パウエル米連邦準備制度理事会(FRB)議長はきょう21日に下院金融委員会で、翌22日には上院銀行委員会でそれぞれ半期に一度の議会証言を行う。パウエル議長は、他のFRB当局者同様、タカ派的な姿勢を維持する可能性が高いが、市場参加者は最近のFRBのガイダンスを素直に受け入れていないため、自身の金利見通しを市場に納得させねばならないという難しい舵取りが求められる。
きょう21日発表の英国の消費者物価指数(CPI)も注目されている。5月の総合指数は前年同月比8.4%上昇と、前月(同8.7%上昇)からわずかに低下すると見られているが、コア指数は前年同月比6.8%上昇で4月からは横ばいと、インフレ率は依然として高止まりになると予想されている。頑固なインフレが明らかになれば、これまで異常な高さにとどまるインフレに不快感を示してきたイングランド銀行(BOE、中央銀行)は、明日22日開催の会合でタカ派的なトーンを強めることになりそうだ。

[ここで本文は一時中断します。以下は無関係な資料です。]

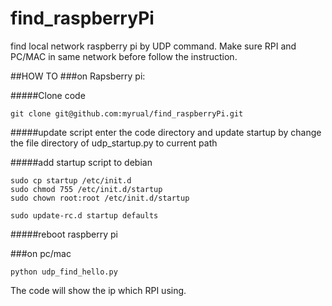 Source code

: find_raspberryPi
================

find local network raspberry pi by UDP command. Make sure RPI and PC/MAC in same network before follow the instruction.

##HOW TO 
###on Rapsberry pi:

#####Clone code

```
git clone git@github.com:myrual/find_raspberryPi.git
```

#####update script
enter the code directory and update startup by change the file directory of udp_startup.py to current path

#####add startup script to debian 

```
sudo cp startup /etc/init.d
sudo chmod 755 /etc/init.d/startup
sudo chown root:root /etc/init.d/startup

sudo update-rc.d startup defaults
```

#####reboot raspberry pi 


###on pc/mac
```
python udp_find_hello.py 
```
The code will show the ip which RPI using.

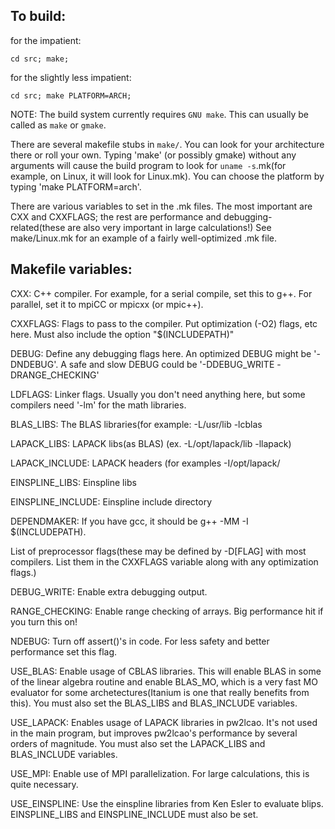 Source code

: 
## To build:

for the impatient:
```
cd src; make;
```
for the slightly less impatient: 
```
cd src; make PLATFORM=ARCH;
```

NOTE: The build system currently requires `GNU make`.  This can usually be called
as `make` or `gmake`.

There are several makefile stubs in `make/`.  You can look for your architecture
there or roll your own.  Typing 'make' (or possibly gmake) without any arguments 
will cause the build program to look for `uname -s`.mk(for example, on Linux, it 
will look for Linux.mk).  You can choose the platform by typing 'make PLATFORM=arch'.

There are various variables to set in the .mk files.  The most important are
CXX and CXXFLAGS; the rest are performance and debugging-related(these are 
also very important in large calculations!)  See make/Linux.mk for an example
of a fairly well-optimized .mk file.

## Makefile variables:

CXX: C++ compiler.  For example, for a serial compile, set this to g++.  For
parallel, set it to mpiCC or mpicxx (or mpic++).

CXXFLAGS: Flags to pass to the compiler.  Put optimization (-O2) flags, etc
here.  Must also include the option "$(INCLUDEPATH)"

DEBUG: Define any debugging flags here.  An optimized DEBUG might be
'-DNDEBUG'.  A safe and slow DEBUG could be 
'-DDEBUG_WRITE -DRANGE_CHECKING'

LDFLAGS: Linker flags.  Usually you don't need anything here, but some 
compilers need '-lm' for the math libraries.

BLAS_LIBS: The BLAS libraries(for example: -L/usr/lib -lcblas

LAPACK_LIBS: LAPACK libs(as BLAS) (ex. -L/opt/lapack/lib -llapack)

LAPACK_INCLUDE: LAPACK headers (for examples -I/opt/lapack/

EINSPLINE_LIBS: Einspline libs

EINSPLINE_INCLUDE: Einspline include directory


DEPENDMAKER: If you have gcc, it should be g++ -MM -I $(INCLUDEPATH).


List of preprocessor flags(these may be defined by -D[FLAG] with most
compilers.  List them in the CXXFLAGS variable along with any optimization
flags.)

DEBUG_WRITE: Enable extra debugging output.

RANGE_CHECKING: Enable range checking of arrays.  Big performance hit if you
turn this on!

NDEBUG: Turn off assert()'s in code.  For less safety and better performance
set this flag.

USE_BLAS: Enable usage of CBLAS libraries.  This will enable BLAS in some
of the linear algebra routine and enable BLAS_MO, which is a very fast MO
evaluator for some archetectures(Itanium is one that really benefits from this).
You must also set the BLAS_LIBS and BLAS_INCLUDE variables.

USE_LAPACK:  Enables usage of LAPACK libraries in pw2lcao.  It's not used
in the main program, but improves pw2lcao's performance by several orders of
magnitude.  You must also set the LAPACK_LIBS and BLAS_INCLUDE variables.

USE_MPI:  Enable use of MPI parallelization.  For large calculations, this is
quite necessary.

USE_EINSPLINE: Use the einspline libraries from Ken Esler to evaluate blips.  EINSPLINE_LIBS and EINSPLINE_INCLUDE must also be set.
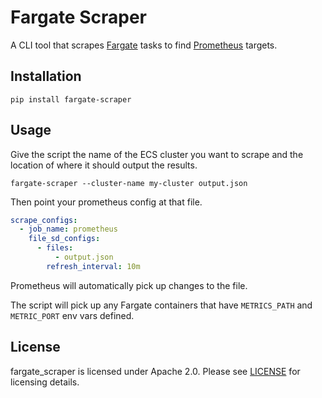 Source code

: # Fargate Scraper

A CLI tool that scrapes [Fargate] tasks to find [Prometheus] targets.

[Fargate]: https://aws.amazon.com/fargate/
[Prometheus]: https://prometheus.io/


## Installation

    pip install fargate-scraper


## Usage

Give the script the name of the ECS cluster you want to scrape and the
location of where it should output the results.

```
fargate-scraper --cluster-name my-cluster output.json
```

Then point your prometheus config at that file.

``` yaml
scrape_configs:
  - job_name: prometheus
    file_sd_configs:
      - files:
          - output.json
        refresh_interval: 10m
```

Prometheus will automatically pick up changes to the file.

The script will pick up any Fargate containers that have
`METRICS_PATH` and `METRIC_PORT` env vars defined.


## License

fargate_scraper is licensed under Apache 2.0.  Please see [LICENSE]
for licensing details.

[LICENSE]: https://github.com/Bogdanp/fargate_scraper/blob/master/LICENSE
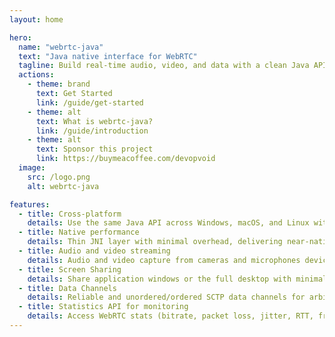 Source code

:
 ```yaml
---
layout: home

hero:
  name: "webrtc-java"
  text: "Java native interface for WebRTC"
  tagline: Build real‑time audio, video, and data with a clean Java API.
  actions:
    - theme: brand
      text: Get Started
      link: /guide/get-started
    - theme: alt
      text: What is webrtc-java?
      link: /guide/introduction
    - theme: alt
      text: Sponsor this project
      link: https://buymeacoffee.com/devopvoid
  image:
    src: /logo.png
    alt: webrtc-java

features:
  - title: Cross-platform
    details: Use the same Java API across Windows, macOS, and Linux with prebuilt native bindings. Ideal for desktop apps and server‑side media services.
  - title: Native performance
    details: Thin JNI layer with minimal overhead, delivering near-native performance with minimal context switching between Java and native code.
  - title: Audio and video streaming
    details: Audio and video capture from cameras and microphones devices, with support for custom media sources for flexible streaming solutions.
  - title: Screen Sharing
    details: Share application windows or the full desktop with minimal setup; integrate screen capture streams like any other media stream.
  - title: Data Channels
    details: Reliable and unordered/ordered SCTP data channels for arbitrary messaging, file transfer, and app signaling.
  - title: Statistics API for monitoring
    details: Access WebRTC stats (bitrate, packet loss, jitter, RTT, frame rate, CPU) to monitor and optimize media quality.
---
```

株式市場に対する投資家の心理状態を数値化したVIX指数は最近、上値が重く、2020年2月以来の低水準で推移している。指数は月初の水準から17%低下した後、日足チャートでは目先のレンジ相場に追い込まれ、MACD(マックディー)は横ばいとなっている。値固めに向けて動いているように見えるが、持続的な上昇を実現するための原動力はまだ不足している。季節性を考慮すると、VIX指数は一般的に7月下旬から10月上旬にかけて上げ幅が大きくなる傾向がある。短期的には、18.00を再び上回る動きがあれば、重要な20.00の水準を再び試す可能性が非常に高いと見ている。
VIX指数
資料:IGチャート
アジア市場寄り付き
21日のアジア株式相場は、日経平均株価が0.23%高、豪ASXは0.16%安、香港ハンセン株価指数は0.29%安(記事執筆時点)と、静かな滑り出しとなりそうだ。中国人民銀行(PBOC、中央銀行)は利下げを実施したが、市場参加者はさらなる利下げを期待しているため、20日の中国株に大きな動きはなかった。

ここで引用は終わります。